I'm sitting on the floor of my room with the contents of an old box I keep under my bed spread out beside me on the braided rug. It's a wooden Swinburne's gelatine box Daze picked up somewhere, built to last, with a hinged top and mitered corners. Titus has jumped in and filled the box with his whole body, corner to corner, squeezed in tight as my father in the washtub. You can tell by the way Titus purrs that he thinks it's a good, solid feeling. Some of what I keep in the box is special, like Daze's bone pen from Niagara Falls, which she bought on her honeymoon. A tiny lens at the top of the pen is a viewfinder that shows you the different parts of Niagara Falls, like Goat Island, Horseshoe Falls, and Whirlpool Rapids—all places I would like to see someday. But most of what's in the box is junk. There's a matchbox I saved because it reminds me of a drawer. There's an empty Tic Tac container that still smells good. There's a queen-of-clubs playing card I found on the street in Lexington and pocketed. You can't even have a deck of playing cards within East Winder city limits because they're the tools of gambling. I also keep a small notebook in the box, with a list of things I might like to become, including actress, veterinarian, and prophet. And even though I am not in danger of forgetting the words to my prayer, I jot them down now on the notebook's back page. I know that every time I come across them I will remember to start praying again, if I have stopped. I whisper the words now. “Inhabit me, O Lord God.” I bend down close to Titus's head and whisper them again into one of his velvety black ears, which flattens in annoyance. I tip up the box and he spills out onto the rug. Then I reload it with all my things, arranging them to make space for the Holy Land relics. I also slip in the postcard of Lot's unfortunate wife.

 

I don't know at what point the bleach starts to burn my father worse than the itching. When he manages to throw the washtub on its side and crawl out on all fours, he has red rings from the pressure of the tub halfway up his back. He must understand that his robe has poison ivy oil all over it, but he wants to cover his nakedness, suddenly. To warm the chill that's coming over him. To soak up some of what's oozing from his skin below the waist and down his legs. He clutches the robe to his private parts, then wraps himself in it and sets out for the gas station a mile and a half away. But the pain, the pain forces him to stop at a trailer lit from within like a tin lantern on the side of the road.

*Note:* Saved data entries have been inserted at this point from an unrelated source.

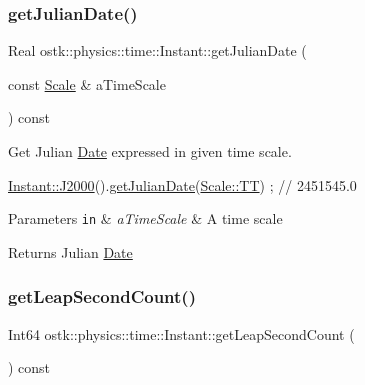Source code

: \subsubsection{\texorpdfstring{get\+Julian\+Date()}{getJulianDate()}}
{\footnotesize\ttfamily Real ostk\+::physics\+::time\+::\+Instant\+::get\+Julian\+Date (\begin{DoxyParamCaption}\item[{const \hyperlink{namespaceostk_1_1physics_1_1time_adf23d37bd8641fb76a0e98ab46a70df7}{Scale} \&}]{a\+Time\+Scale }\end{DoxyParamCaption}) const}



Get Julian \hyperlink{classostk_1_1physics_1_1time_1_1_date}{Date} expressed in given time scale. 


\begin{DoxyCode}
\hyperlink{classostk_1_1physics_1_1time_1_1_instant_a3f84d0c2d0b140326d3b172b54e3ffff}{Instant::J2000}().\hyperlink{classostk_1_1physics_1_1time_1_1_instant_a71b3a5992123fddb3a3539dc99df66c1}{getJulianDate}(\hyperlink{namespaceostk_1_1physics_1_1time_adf23d37bd8641fb76a0e98ab46a70df7adf1f3edb9115acb0a1e04209b7a9937b}{Scale::TT}) ; \textcolor{comment}{// 2451545.0}
\end{DoxyCode}



\begin{DoxyParams}[1]{Parameters}
\mbox{\tt in}  & {\em a\+Time\+Scale} & A time scale \\
\hline
\end{DoxyParams}
\begin{DoxyReturn}{Returns}
Julian \hyperlink{classostk_1_1physics_1_1time_1_1_date}{Date} 
\end{DoxyReturn}
\mbox{\label{classostk_1_1physics_1_1time_1_1_instant_aceab87ef79e6f5d1438ac78e11bdcd6f}} 
\subsubsection{\texorpdfstring{get\+Leap\+Second\+Count()}{getLeapSecondCount()}}
{\footnotesize\ttfamily Int64 ostk\+::physics\+::time\+::\+Instant\+::get\+Leap\+Second\+Count (\begin{DoxyParamCaption}{ }\end{DoxyParamCaption}) const}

When Ruthie Pope opens the door, my burned, blistered father can hardly speak. The robe has stuck to his legs and his privates, which are unspeakably raw. When she peels it away, the lower parts of his back and stomach look skinned. Ruthie Pope is a practical woman, and the first thing she does is cover a patch of her wall-to-wall carpet with a sheet so he doesn't soil it. The second thing she does is grab her cylinder of Crisco and oil my father's naked body from the waist down while four of her seven children watch, open-mouthed and silent. My father, she will say later, pushes air through his lips with pain. He seems to be talking to himself, and Ruthie reckons he's delirious. There's something familiar about him, but she can't put a name to the gaunt, glassy-eyed, bearded face. And he doesn't give her his name, or she would find the number for Daze or for Phoebe. The Peakes and the Popes, old Rowland County families both, know of each other, though it is possible they haven't crossed paths in years. She keeps asking, though. “What's your name, child? What's your name?” and when he finally manages a name, she believes she hears him say he is the Apostle Paul. Then he says it again, and she figures the best she can do for this man, and for any and all concerned, is call the police.

I am closing the lid on the Swinburne's gelatine box, sliding it back under my bed, when the phone rings downstairs. Phoebe has been sitting at the kitchen table, listening to the Sunday-night Christian soap-opera broadcast by the Salvation Army, the stories about streetwalkers and drug users who hit rock bottom in Chicago or Cincinnati and stumble into churches on their last legs, where they meet kind people ladling out hot soup right alongside the gospel.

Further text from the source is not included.